Exercise brief: If a line in the data below contains "LinkedIn", copy it.
### Records to use
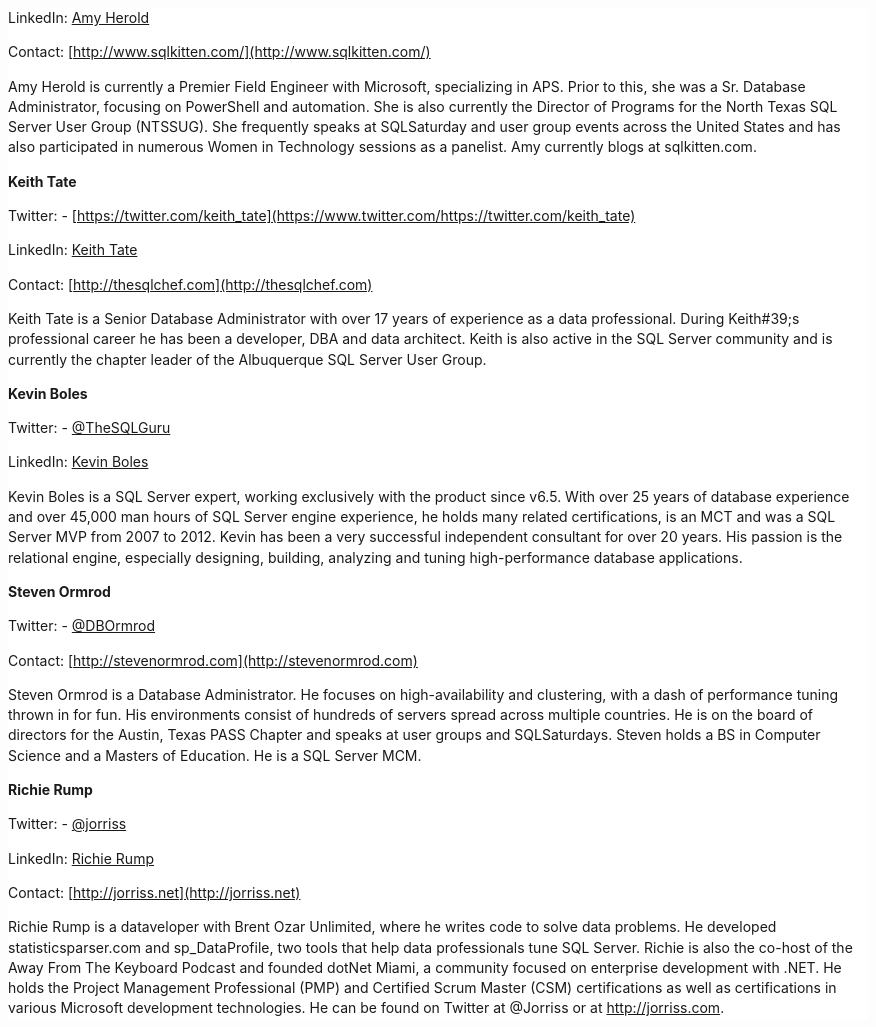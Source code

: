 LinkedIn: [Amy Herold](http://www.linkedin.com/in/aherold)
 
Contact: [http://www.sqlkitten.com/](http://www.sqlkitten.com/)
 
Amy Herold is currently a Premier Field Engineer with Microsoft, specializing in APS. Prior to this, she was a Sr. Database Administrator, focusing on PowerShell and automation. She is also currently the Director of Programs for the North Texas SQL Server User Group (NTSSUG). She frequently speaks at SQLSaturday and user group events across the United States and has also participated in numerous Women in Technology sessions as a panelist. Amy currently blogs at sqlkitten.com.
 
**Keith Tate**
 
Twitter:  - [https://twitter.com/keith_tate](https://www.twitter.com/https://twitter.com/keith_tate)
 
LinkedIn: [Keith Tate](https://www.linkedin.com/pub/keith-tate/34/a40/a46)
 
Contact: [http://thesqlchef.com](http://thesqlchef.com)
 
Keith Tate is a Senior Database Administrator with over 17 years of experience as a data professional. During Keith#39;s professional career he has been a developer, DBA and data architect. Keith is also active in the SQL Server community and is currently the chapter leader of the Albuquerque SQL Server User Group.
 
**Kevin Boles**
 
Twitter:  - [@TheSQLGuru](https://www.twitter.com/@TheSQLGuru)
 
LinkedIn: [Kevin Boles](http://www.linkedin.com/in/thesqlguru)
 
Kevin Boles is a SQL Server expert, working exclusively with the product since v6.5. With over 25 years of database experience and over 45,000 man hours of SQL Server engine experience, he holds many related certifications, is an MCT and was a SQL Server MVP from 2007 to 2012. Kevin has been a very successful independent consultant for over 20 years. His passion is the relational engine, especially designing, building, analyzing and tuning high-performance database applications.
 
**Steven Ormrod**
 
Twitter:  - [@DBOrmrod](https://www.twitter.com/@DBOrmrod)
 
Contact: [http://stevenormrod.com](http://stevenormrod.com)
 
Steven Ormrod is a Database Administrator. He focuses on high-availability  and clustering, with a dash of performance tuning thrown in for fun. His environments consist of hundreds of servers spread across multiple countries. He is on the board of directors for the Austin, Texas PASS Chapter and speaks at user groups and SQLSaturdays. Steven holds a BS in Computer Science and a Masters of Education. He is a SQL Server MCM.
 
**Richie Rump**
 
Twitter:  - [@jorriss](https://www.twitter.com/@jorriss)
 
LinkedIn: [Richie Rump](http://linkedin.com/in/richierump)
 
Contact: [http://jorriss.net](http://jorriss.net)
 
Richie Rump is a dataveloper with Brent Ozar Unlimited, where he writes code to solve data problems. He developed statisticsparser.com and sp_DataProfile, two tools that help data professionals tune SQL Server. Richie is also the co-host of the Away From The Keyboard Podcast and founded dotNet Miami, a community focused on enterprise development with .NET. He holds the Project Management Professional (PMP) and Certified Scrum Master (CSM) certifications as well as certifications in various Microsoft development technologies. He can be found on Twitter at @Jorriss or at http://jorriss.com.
######
Solution below:
: LinkedIn: [Amy Herold](http://www.linkedin.com/in/aherold)
LinkedIn: [Keith Tate](https://www.linkedin.com/pub/keith-tate/34/a40/a46)
LinkedIn: [Kevin Boles](http://www.linkedin.com/in/thesqlguru)
LinkedIn: [Richie Rump](http://linkedin.com/in/richierump)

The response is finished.